** Recorded data follows **
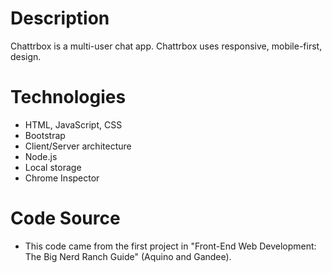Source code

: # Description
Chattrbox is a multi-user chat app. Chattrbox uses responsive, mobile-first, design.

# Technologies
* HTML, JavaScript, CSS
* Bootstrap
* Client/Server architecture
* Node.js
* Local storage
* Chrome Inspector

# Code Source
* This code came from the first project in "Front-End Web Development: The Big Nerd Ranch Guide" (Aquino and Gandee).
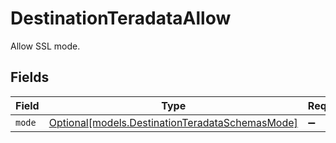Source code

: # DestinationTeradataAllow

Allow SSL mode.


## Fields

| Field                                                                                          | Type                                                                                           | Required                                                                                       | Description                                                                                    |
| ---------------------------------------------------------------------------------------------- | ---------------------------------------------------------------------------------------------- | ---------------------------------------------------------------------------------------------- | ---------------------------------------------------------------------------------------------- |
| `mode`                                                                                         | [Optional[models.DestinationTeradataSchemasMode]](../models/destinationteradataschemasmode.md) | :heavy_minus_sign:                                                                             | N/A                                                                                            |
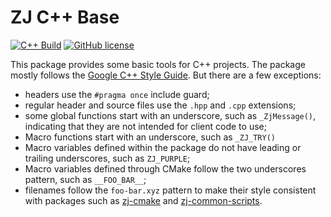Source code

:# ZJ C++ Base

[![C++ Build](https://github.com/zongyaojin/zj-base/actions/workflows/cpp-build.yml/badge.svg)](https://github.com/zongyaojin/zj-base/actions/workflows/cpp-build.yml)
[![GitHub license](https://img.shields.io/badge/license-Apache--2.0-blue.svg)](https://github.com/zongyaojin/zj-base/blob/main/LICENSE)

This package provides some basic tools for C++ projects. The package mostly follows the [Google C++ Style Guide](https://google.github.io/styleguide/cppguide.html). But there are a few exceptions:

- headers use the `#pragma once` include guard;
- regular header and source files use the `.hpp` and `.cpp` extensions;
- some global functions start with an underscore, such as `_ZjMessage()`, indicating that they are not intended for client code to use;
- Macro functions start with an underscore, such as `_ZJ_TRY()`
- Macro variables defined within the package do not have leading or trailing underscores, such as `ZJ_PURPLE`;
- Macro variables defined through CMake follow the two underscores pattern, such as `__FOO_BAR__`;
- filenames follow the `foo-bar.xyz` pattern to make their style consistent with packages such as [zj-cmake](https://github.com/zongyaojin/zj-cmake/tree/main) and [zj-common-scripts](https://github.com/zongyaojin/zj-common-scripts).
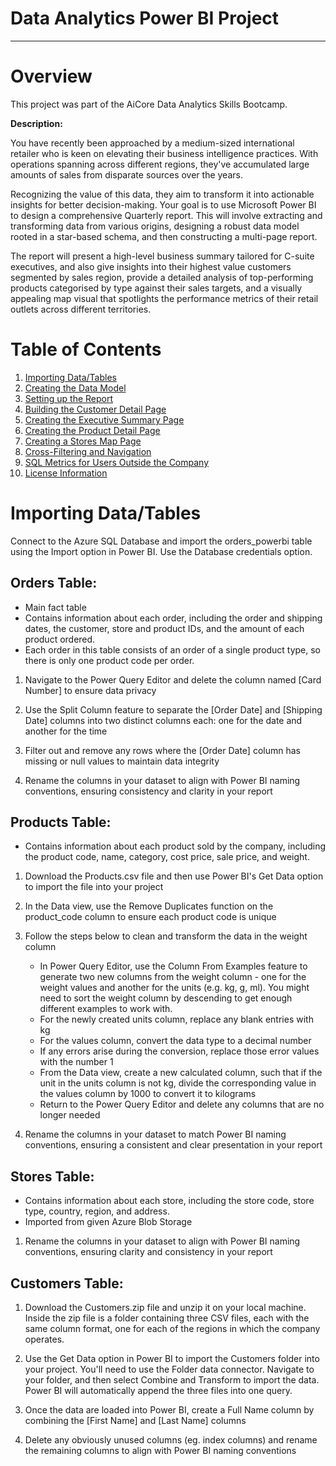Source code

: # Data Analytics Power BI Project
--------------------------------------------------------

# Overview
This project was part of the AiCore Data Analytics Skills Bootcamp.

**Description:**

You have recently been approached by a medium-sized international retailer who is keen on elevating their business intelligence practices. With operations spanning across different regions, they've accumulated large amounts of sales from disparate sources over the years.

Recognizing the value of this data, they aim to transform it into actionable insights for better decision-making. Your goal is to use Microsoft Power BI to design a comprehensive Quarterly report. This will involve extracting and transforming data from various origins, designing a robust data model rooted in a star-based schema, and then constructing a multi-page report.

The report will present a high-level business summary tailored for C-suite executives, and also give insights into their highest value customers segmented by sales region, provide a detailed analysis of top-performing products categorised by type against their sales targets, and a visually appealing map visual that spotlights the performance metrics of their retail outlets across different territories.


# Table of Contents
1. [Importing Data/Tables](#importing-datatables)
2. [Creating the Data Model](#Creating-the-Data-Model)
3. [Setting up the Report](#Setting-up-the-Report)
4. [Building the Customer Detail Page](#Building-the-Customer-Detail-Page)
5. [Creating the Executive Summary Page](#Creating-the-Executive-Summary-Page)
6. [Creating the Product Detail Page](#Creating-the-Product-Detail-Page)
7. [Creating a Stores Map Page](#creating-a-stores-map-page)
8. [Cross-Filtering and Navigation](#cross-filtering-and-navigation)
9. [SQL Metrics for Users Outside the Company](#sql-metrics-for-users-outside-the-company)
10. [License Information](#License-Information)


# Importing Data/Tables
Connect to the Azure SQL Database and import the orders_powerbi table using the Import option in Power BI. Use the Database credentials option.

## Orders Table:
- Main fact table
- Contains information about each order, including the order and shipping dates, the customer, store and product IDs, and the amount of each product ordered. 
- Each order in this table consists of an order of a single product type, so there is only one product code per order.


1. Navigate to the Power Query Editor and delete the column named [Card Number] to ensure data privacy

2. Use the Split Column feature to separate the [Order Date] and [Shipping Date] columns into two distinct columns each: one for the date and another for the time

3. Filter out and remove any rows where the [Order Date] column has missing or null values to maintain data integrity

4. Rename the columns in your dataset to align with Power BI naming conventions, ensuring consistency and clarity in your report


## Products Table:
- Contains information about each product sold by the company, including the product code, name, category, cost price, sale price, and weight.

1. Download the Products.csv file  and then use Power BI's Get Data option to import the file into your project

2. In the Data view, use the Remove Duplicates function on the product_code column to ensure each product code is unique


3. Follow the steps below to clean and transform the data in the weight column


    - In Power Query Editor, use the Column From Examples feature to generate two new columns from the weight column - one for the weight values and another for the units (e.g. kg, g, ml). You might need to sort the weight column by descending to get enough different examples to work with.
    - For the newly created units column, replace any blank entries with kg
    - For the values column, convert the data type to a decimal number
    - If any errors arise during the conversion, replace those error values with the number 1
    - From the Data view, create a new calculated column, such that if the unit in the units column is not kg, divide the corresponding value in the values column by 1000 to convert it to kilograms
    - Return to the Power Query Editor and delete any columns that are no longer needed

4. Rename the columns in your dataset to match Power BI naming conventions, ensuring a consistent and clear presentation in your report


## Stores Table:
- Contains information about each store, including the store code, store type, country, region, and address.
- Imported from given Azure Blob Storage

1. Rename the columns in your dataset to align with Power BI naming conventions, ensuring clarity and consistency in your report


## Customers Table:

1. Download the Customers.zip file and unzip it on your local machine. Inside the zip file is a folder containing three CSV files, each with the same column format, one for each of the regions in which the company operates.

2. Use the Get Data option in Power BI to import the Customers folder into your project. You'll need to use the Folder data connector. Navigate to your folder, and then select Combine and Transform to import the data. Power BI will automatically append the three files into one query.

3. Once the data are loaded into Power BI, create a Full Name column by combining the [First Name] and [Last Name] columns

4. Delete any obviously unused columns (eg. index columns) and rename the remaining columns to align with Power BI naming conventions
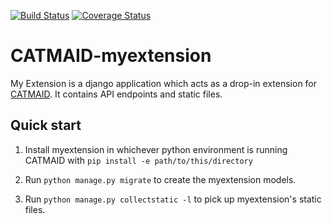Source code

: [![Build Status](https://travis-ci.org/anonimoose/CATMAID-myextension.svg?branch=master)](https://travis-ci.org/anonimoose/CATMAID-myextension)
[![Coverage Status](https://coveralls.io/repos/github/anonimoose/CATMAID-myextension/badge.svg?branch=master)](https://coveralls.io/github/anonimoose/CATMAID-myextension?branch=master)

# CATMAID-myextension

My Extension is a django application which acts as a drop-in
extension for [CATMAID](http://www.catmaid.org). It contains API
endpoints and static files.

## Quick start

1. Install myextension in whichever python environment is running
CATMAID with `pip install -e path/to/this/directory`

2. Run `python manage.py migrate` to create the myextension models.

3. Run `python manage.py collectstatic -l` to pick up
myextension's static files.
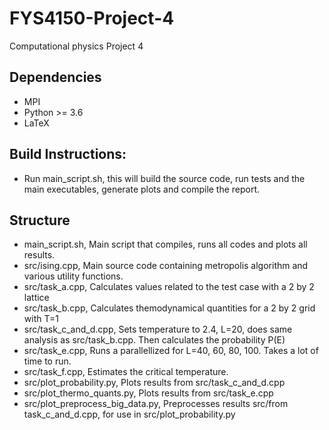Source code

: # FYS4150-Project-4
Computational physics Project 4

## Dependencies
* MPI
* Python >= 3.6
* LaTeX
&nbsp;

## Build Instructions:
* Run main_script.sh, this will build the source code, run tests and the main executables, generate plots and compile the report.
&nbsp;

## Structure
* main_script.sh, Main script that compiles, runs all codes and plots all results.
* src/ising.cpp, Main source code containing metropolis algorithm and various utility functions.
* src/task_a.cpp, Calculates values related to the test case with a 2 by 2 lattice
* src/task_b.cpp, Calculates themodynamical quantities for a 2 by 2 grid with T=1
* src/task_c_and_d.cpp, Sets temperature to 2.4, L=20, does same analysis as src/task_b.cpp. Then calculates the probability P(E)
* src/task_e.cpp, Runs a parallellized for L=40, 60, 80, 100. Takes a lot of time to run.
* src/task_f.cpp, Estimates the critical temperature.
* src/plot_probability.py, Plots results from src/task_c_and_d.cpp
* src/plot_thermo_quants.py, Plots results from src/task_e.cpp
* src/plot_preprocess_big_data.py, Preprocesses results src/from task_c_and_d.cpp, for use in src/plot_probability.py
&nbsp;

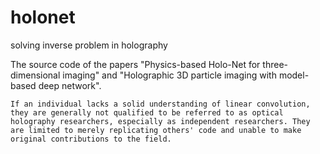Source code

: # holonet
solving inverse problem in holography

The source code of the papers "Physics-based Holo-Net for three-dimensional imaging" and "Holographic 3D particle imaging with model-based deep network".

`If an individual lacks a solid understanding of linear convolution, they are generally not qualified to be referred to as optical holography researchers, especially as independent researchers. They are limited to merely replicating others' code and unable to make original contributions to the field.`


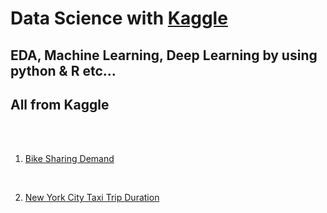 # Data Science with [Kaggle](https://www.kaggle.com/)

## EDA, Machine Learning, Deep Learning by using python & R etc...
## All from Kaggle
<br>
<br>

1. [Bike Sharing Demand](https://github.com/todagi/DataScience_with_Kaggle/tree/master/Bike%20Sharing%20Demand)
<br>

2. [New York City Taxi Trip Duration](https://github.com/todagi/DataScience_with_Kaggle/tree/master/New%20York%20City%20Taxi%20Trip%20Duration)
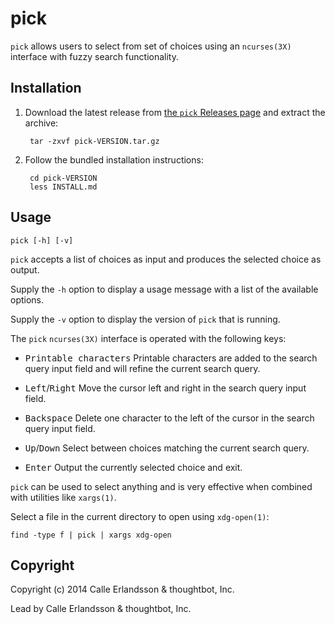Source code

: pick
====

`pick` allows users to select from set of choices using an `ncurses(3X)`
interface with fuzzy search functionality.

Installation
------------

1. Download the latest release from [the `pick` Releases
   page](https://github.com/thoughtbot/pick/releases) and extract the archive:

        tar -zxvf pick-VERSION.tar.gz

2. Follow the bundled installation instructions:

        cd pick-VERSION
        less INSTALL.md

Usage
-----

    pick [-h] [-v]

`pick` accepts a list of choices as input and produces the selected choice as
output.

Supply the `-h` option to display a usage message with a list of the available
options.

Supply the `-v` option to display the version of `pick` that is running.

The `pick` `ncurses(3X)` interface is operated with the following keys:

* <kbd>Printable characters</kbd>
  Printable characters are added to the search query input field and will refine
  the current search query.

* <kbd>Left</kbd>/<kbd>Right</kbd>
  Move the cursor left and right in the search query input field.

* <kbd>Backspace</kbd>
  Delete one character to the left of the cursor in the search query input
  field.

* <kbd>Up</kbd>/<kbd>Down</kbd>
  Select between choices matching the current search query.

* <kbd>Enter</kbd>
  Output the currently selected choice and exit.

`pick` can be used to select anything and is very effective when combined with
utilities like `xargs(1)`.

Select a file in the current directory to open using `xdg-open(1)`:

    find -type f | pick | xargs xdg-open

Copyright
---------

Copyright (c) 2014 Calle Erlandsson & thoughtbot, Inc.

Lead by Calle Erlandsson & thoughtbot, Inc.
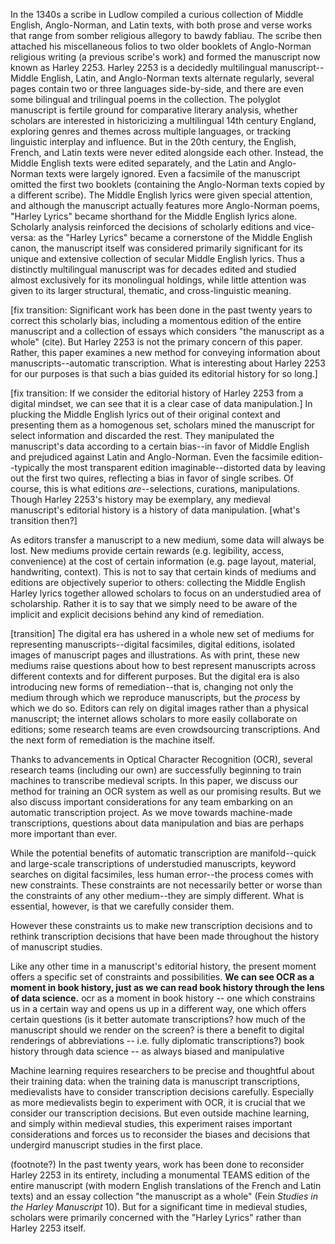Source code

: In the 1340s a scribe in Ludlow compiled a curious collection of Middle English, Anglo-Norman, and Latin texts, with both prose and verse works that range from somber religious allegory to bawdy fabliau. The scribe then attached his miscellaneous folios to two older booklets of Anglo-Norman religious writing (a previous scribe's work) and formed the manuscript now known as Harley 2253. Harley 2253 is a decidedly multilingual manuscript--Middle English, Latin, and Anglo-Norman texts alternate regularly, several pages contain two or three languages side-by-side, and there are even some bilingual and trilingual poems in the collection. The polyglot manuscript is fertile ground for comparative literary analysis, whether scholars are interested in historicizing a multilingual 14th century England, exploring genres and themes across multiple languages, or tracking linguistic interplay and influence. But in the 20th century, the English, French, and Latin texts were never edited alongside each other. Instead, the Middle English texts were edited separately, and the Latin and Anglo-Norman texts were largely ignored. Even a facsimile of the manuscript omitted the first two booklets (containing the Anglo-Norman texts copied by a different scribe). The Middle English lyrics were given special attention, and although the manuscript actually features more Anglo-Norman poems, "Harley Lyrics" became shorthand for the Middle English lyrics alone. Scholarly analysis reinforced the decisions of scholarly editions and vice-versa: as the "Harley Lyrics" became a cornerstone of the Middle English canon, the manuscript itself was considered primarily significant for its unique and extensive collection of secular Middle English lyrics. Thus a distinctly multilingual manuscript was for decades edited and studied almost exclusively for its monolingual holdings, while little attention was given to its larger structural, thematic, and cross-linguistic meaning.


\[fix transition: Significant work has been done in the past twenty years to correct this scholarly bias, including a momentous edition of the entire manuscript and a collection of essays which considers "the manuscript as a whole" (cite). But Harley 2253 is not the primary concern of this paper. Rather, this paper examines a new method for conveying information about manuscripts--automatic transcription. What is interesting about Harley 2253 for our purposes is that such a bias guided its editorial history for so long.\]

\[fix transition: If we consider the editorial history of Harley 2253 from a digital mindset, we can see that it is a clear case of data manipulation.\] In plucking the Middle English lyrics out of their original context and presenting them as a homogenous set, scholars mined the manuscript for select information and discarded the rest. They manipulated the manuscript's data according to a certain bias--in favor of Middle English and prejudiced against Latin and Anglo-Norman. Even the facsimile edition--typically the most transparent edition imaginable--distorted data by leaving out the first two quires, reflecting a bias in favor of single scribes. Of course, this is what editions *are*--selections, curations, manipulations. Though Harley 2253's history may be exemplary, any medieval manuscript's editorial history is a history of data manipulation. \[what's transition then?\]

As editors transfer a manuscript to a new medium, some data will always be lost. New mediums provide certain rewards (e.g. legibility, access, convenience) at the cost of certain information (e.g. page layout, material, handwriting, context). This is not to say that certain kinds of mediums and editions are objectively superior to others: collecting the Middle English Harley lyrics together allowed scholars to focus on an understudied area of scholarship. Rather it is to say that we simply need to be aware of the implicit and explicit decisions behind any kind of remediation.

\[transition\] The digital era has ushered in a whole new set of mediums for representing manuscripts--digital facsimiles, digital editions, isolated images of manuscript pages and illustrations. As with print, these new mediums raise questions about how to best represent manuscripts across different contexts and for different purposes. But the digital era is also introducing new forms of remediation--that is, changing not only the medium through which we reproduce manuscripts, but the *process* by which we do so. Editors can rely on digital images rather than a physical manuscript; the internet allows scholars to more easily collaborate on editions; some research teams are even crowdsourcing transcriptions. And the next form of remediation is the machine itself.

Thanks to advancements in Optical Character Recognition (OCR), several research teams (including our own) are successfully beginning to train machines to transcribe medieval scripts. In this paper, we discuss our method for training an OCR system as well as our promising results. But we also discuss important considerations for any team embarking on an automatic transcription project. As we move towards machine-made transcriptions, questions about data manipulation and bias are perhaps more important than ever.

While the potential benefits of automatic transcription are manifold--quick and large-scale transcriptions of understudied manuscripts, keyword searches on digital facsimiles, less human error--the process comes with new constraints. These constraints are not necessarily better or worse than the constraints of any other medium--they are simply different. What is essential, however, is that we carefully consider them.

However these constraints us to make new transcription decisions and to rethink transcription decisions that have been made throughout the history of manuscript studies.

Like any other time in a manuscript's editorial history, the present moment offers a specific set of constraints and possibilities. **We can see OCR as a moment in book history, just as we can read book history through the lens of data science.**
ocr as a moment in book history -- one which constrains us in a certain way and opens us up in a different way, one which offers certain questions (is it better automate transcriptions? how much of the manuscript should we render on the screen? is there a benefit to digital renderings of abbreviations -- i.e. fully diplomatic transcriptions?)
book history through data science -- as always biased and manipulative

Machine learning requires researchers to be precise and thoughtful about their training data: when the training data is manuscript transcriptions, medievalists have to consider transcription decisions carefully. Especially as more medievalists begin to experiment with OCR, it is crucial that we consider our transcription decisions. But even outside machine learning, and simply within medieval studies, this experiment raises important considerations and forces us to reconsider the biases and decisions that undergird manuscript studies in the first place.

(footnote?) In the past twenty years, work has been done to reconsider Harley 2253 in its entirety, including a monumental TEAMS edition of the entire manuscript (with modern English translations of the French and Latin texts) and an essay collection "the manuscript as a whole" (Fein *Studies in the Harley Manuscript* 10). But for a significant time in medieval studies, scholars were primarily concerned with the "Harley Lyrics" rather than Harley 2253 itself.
** End of Recorded data **
Using only the listing above, restate exactly the lines from the line containing "ZJ C++ Base" through the line containing "This package provides", both included.

### Task solution
:# ZJ C++ Base

[![C++ Build](https://github.com/zongyaojin/zj-base/actions/workflows/cpp-build.yml/badge.svg)](https://github.com/zongyaojin/zj-base/actions/workflows/cpp-build.yml)
[![GitHub license](https://img.shields.io/badge/license-Apache--2.0-blue.svg)](https://github.com/zongyaojin/zj-base/blob/main/LICENSE)

This package provides some basic tools for C++ projects. The package mostly follows the [Google C++ Style Guide](https://google.github.io/styleguide/cppguide.html). But there are a few exceptions:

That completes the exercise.